Prosecution for 9 offences dropped following abuse of process argument

By  |  08.09.2021

The Insolvency Service charged our client with nine offences relating to his alleged misconduct as a company director, including four offences of high value fraud.

Our client was charged with these offences in October 2020, despite the fact that the alleged offences dated as far back as 2016, and he was near the end of serving a six-year prison sentence for similar offences of fraud.

We submitted a detailed written abuse of process argument to the Insolvency Service, relying on the case of R v Beedie [1997]. In this case, the Court held that prosecutions should be prohibited where they are based on substantially the same facts that had resulted in a prior conviction, in the absence of special circumstances justifying such a course of action. We also relied on the recent case of R v Wangige [2020], in which the Court held that this statement could be modified further to ‘what reasonably could have been known by the prosecutor at the time that the original proceedings were concluded’. The case specifically referred to whether any fresh evidence in respect of current proceedings could have reasonably been available at the first trial.

We submitted that there was a clear overlap between the investigation of the new offences and the previous proceedings, and highlighted the fact that the previous proceedings involved a lengthy and detailed investigation into the defendant’s business and financial activity in the same period as the new offences. We also submitted that the defendant’s business documents and bank statements were heavily analysed in the original trial and subsequent confiscation proceedings, and that all new offences could have, and should have been considered by the prosecuting authorities at the time of the original prosecution. We submitted that it would also be unjust to continue with the prosecution on the basis that there was a significant delay in charging our client with the offences, especially given that at the time of our argument, he had finished serving his sentence and had been released on licence.

Our client was extremely pleased with the written argument and stated in a letter to the firm:

“‘With regards to my ongoing POCA confiscation order, she [Milly] has worked tirelessly to ensure I am always kept in the loop with any updates, and in a similar vein with progress reports on the current charges I face.
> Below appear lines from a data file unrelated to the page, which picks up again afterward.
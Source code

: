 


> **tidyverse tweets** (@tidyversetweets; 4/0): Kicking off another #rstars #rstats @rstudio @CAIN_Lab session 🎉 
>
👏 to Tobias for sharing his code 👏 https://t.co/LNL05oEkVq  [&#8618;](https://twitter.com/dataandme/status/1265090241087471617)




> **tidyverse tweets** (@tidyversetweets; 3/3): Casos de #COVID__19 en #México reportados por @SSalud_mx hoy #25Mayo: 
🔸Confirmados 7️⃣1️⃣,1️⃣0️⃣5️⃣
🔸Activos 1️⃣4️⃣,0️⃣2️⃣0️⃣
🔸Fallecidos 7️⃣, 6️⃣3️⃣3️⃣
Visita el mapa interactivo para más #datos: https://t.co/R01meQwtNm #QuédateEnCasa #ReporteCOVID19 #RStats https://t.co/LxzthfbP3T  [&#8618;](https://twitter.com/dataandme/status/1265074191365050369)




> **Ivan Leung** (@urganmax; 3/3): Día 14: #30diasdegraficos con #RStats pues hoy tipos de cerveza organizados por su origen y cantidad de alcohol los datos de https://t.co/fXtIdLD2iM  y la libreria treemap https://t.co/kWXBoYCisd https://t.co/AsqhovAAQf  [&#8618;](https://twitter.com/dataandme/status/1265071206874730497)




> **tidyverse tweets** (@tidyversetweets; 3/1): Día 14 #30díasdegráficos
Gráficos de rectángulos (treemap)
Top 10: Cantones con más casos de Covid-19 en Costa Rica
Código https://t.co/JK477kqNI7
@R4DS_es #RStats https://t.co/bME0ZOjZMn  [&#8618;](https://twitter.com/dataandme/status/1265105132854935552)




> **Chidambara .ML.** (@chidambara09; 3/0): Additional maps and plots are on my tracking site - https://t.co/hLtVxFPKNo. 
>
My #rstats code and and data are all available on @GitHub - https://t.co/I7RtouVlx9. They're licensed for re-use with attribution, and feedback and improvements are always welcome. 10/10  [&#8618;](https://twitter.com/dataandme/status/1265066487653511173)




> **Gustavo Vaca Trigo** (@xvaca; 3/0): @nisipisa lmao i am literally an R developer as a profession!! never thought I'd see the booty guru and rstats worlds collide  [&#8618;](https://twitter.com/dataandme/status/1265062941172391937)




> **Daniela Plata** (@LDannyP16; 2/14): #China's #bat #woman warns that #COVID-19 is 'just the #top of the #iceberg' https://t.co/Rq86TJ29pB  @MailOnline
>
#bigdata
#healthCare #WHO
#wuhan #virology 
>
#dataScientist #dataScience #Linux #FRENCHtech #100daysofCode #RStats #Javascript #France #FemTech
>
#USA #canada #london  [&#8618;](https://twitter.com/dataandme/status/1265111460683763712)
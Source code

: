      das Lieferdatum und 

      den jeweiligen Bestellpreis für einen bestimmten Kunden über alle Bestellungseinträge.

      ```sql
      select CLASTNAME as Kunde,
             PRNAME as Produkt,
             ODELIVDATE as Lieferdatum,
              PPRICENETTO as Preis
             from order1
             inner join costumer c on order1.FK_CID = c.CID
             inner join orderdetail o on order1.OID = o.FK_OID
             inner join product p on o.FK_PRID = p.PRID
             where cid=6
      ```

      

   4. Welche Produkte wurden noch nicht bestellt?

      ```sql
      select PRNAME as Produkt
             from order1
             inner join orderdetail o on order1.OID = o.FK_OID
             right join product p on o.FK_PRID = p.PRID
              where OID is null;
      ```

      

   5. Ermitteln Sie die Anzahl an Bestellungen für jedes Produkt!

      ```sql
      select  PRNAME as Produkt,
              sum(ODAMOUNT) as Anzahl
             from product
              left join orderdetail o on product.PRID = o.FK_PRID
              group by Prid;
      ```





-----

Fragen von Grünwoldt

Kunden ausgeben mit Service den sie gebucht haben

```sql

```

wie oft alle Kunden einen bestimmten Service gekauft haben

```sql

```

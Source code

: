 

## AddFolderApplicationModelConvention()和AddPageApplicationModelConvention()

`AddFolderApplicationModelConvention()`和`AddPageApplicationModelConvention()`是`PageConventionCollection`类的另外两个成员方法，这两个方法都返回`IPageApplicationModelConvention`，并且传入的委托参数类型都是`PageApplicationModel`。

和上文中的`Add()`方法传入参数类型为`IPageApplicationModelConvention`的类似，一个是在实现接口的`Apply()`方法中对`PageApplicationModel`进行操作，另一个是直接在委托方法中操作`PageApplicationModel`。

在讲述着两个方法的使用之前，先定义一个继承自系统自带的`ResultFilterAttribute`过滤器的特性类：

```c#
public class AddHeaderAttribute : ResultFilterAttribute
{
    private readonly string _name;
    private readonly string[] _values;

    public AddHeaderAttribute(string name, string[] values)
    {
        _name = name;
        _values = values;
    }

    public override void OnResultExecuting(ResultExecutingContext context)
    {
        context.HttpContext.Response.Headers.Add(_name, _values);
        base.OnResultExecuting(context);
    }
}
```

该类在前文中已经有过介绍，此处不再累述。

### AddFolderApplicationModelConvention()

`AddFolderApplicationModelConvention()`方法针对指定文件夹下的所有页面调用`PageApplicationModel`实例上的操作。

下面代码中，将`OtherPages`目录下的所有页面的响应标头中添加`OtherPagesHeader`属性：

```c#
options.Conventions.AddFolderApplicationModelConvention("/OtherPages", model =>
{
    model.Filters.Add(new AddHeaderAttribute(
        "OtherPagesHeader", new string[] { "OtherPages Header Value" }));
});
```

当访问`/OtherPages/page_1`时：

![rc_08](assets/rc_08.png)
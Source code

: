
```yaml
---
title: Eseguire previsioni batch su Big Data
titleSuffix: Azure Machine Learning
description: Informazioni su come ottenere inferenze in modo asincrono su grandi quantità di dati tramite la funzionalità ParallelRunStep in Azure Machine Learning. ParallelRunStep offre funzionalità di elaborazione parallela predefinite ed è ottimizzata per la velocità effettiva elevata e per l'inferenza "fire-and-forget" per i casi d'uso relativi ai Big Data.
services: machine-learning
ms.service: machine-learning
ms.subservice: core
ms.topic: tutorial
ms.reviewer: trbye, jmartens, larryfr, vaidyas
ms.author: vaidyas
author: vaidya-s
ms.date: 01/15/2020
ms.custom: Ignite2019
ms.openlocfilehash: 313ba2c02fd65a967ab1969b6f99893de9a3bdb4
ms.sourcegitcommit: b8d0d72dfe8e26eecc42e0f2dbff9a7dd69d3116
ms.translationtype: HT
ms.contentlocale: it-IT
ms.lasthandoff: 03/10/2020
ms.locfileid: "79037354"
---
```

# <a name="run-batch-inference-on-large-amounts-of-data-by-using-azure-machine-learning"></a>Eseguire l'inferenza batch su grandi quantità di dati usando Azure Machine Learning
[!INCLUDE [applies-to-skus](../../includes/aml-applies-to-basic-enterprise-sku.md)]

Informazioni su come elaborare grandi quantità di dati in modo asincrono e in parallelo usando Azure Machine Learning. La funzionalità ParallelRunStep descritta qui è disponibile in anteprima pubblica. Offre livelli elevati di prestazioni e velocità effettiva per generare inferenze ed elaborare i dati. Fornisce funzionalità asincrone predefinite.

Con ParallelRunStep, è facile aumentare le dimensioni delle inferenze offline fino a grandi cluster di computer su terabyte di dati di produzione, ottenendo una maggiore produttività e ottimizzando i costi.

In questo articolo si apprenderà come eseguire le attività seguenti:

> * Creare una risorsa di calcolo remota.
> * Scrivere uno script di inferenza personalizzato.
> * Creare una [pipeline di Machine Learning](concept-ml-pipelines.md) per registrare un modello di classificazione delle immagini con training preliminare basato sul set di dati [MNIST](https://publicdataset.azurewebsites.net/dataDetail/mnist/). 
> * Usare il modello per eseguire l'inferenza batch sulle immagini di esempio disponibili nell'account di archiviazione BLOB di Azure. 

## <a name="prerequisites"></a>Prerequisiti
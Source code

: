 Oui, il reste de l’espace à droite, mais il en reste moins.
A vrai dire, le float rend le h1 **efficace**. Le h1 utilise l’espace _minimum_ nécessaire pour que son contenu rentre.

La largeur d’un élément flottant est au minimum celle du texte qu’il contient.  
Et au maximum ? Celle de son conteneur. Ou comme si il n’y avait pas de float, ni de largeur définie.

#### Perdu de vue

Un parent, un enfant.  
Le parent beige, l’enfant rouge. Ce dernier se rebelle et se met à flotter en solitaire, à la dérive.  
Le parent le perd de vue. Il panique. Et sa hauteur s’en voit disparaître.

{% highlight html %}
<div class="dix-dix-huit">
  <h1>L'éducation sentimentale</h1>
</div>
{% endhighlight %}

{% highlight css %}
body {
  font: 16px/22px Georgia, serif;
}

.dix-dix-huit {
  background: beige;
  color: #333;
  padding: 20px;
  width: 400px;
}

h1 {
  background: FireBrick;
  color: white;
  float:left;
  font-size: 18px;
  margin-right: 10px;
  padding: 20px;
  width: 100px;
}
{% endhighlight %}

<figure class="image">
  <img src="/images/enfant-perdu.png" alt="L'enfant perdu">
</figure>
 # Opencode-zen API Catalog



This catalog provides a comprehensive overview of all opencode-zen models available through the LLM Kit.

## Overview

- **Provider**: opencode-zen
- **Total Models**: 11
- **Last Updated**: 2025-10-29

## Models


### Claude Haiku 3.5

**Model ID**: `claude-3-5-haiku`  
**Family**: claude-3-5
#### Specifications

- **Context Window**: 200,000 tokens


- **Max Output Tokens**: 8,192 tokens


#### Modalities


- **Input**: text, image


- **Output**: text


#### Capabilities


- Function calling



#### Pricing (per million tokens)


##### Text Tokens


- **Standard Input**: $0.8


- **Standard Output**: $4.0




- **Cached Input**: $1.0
Her research into possible flaws in the prosecution argument in my ongoing case has even drawn praise from my barrister, Nick Cockrell. In summary, and whatever the outcome of my upcoming legal argument and POCA hearings, Milly Blunt is an outstanding individual who represents your firm with distinction, and it is only right that she is recognised for her work’.

His letter also confirmed:

“As a receipt of Legal Aid, I have never felt undervalued by SMW”.

In light of the abuse of process argument, the Insolvency Service offered no evidence in respect of all nine offences. Our client was overjoyed.

This case was prepared by Head of Litigation Amy Cox and Milly Blunt, and Nick Cockrell of 7 Harrington Street Chambers was instructed Counsel.